Directive (EU) 2025/1892 establishes the EU-wide extended producer responsibility (EPR) framework for textiles, entering into force on 16 October 2025. Extended producer responsibility is a policy mechanism that shifts the cost of collection, sorting, and recycling of post-consumer products from public waste management systems to the producers who place products on the market. The directive requires all EU member states to establish operational national EPR schemes for textiles by 17 April 2028. Separate collection of textiles became mandatory across the EU from January 2025 under the Waste Framework Directive amendment.

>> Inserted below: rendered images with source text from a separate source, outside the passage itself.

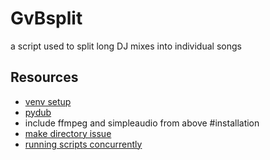 # GvBsplit
a script used to split long DJ mixes into individual songs

## Resources
- [venv setup](https://stackoverflow.com/questions/43069780/how-to-create-virtual-env-with-python-3)
- [pydub](https://github.com/jiaaro/pydub)
- include ffmpeg and simpleaudio from above #installation
- [make directory issue](https://stackoverflow.com/questions/61286301/pydub-cant-save-file-in-a-different-directory-properly)
- [running scripts concurrently](https://stackoverflow.com/questions/53865580/run-multiple-python-file-concurrently)
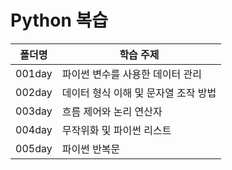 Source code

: # Python 복습
| 폴더명 | 학습 주제                            |
| ------ | ------------------------------------ |
| 001day | 파이썬 변수를 사용한 데이터 관리     |
| 002day | 데이터 형식 이해 및 문자열 조작 방법 |
| 003day | 흐름 제어와 논리 연산자 |
| 004day | 무작위화 및 파이썬 리스트 |
| 005day | 파이썬 반복문 |
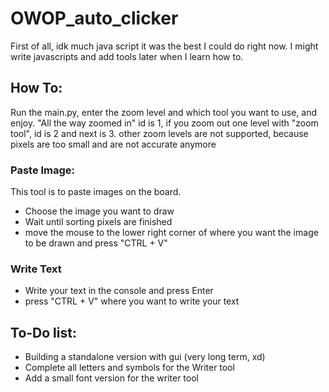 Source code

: # OWOP_auto_clicker

First of all, idk much java script it was the best I could do right now. I might write javascripts and add tools later when I learn how to.

## How To:

Run the main.py, enter the zoom level and which tool you want to use, and enjoy.
"All the way zoomed in" id is 1, if you zoom out one level with "zoom tool", id is 2 and next is 3. other zoom levels are not supported,
because pixels are too small and are not accurate anymore

### Paste Image:

This tool is to paste images on the board.

- Choose the image you want to draw
- Wait until sorting pixels are finished
- move the mouse to the lower right corner of where you want the image to be drawn and press "CTRL + V"

### Write Text

- Write your text in the console and press Enter
- press "CTRL + V" where you want to write your text

## To-Do list:

- Building a standalone version with gui (very long term, xd)
- Complete all letters and symbols for the Writer tool
- Add a small font version for the writer tool
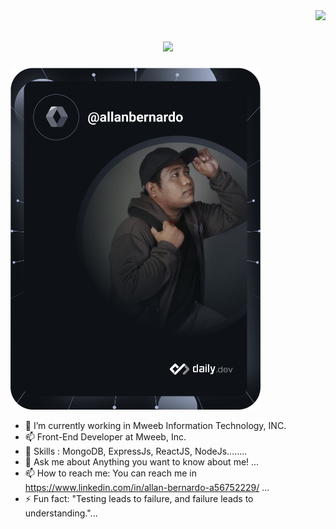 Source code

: 


<img align="right" src="https://visitor-badge.laobi.icu/badge?page_id=salesp07.salesp07" />

<h1 align="center">
    <img src="https://readme-typing-svg.herokuapp.com/?font=Righteous&size=35&center=true&vCenter=true&width=500&height=70&duration=4000&lines=Hi+There!+👋;+I'm+Allan+Bernardo!;" />
</h1>

<a href="https://app.daily.dev/allanbernardo"><img src="https://github.com/AllanBernardo02/AllanBernardo02/blob/master/devcard.svg" width="400" alt="Allan Bernardo's Dev Card"/></a>



- 🔭 I’m currently working in Mweeb Information Technology, INC.
- 📫 Front-End Developer at Mweeb, Inc.
- 🌱 Skills : MongoDB, ExpressJs, ReactJS, NodeJs........
- 💬 Ask me about Anything you want to know about me! ...
- 📫 How to reach me: You can reach me in https://www.linkedin.com/in/allan-bernardo-a56752229/ ...
- ⚡ Fun fact: "Testing leads to failure, and failure leads to understanding."...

Under EPR, producers register with a national producer responsibility organisation (PRO) and pay fees that fund the downstream collection and processing of post-consumer textiles. The directive requires that fees be eco-modulated: companies pay lower per-unit fees for products that are more durable, more recyclable, or contain more recycled content, and higher fees for products that are more difficult to process. France and the Netherlands already operate mandatory textile EPR schemes that predate the directive; these national schemes will be aligned with the directive's requirements by the April 2028 deadline.

Who it affects

The directive applies to all companies placing textile and clothing products on the EU market, including manufacturers, importers, and retailers who are the last entity in the supply chain before the consumer. There is no size exemption in the directive's framework provisions, though member states may introduce de minimis thresholds when establishing national schemes. Brands operating across multiple EU member states will need to register separately with each national EPR scheme, replicating the compliance structure familiar from packaging EPR.

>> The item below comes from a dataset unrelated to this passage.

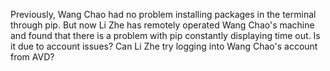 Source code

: Previously, Wang Chao had no problem installing packages in the terminal through pip. But now Li Zhe has remotely operated Wang Chao's machine and found that there is a problem with pip constantly displaying time out. Is it due to account issues? Can Li Zhe try logging into Wang Chao's account from AVD?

The directive's scope covers textiles broadly, including clothing, footwear, bedding, and household textiles. Fashion brands with multi-category ranges face higher registration complexity and potentially higher aggregate fee exposure than single-category producers. The eco-modulation mechanism means that a brand's EPR fee level is directly connected to product design choices: low-quality, mixed-material, or non-recyclable garments attract higher fees, creating a financial incentive for design-for-recyclability.

Key economic implications

EPR fees represent a new per-unit cost for every textile product sold in the EU. Fee levels will be set by national PROs based on the cost of collection, sorting, and processing infrastructure, which is currently limited and expensive. Industry estimates for per-garment EPR fees range from €0.01 to €0.10 in the short term, rising as infrastructure costs are internalised more fully. For high-volume, low-margin fashion businesses, even small per-unit fees compound into significant annual obligations.

The eco-modulation mechanism is potentially the directive's most significant commercial consequence. A brand whose products are designed for recyclability, using single-material construction with no non-removable embellishments or bonded coatings, pays lower fees than a competitor whose products are complex composites that cannot be processed by available sorting infrastructure. Over time, this creates structural cost advantage for brands that invest in recyclable product design. The incentive is not immediate, as fee levels will be relatively low in the first years, but the mechanism is permanent and fees will rise as infrastructure investment is recovered.

The directive also creates competitive pressure between EU-based producers and importers. Both are subject to EPR obligations, but enforcement of importer registration and fee collection has historically been weak in EU member states. Brands that comply fully bear a cost that non-compliant importers avoid. National enforcement capacity and willingness to pursue non-EU importers will significantly affect whether the level playing field the directive intends is realised in practice.

Where things stand

Directive 2025/1892 is in force as of 16 October 2025. Member states have until 17 April 2028 to establish operational national EPR schemes. France's existing scheme (operated through Refashion) is the reference model for eco-modulated textile EPR in Europe and is being monitored by other member states designing their own schemes. For brands without existing EPR exposure, the April 2028 deadline for national scheme operations should be treated as the latest viable compliance date, with registration processes likely to open 12 to 18 months before enforcement.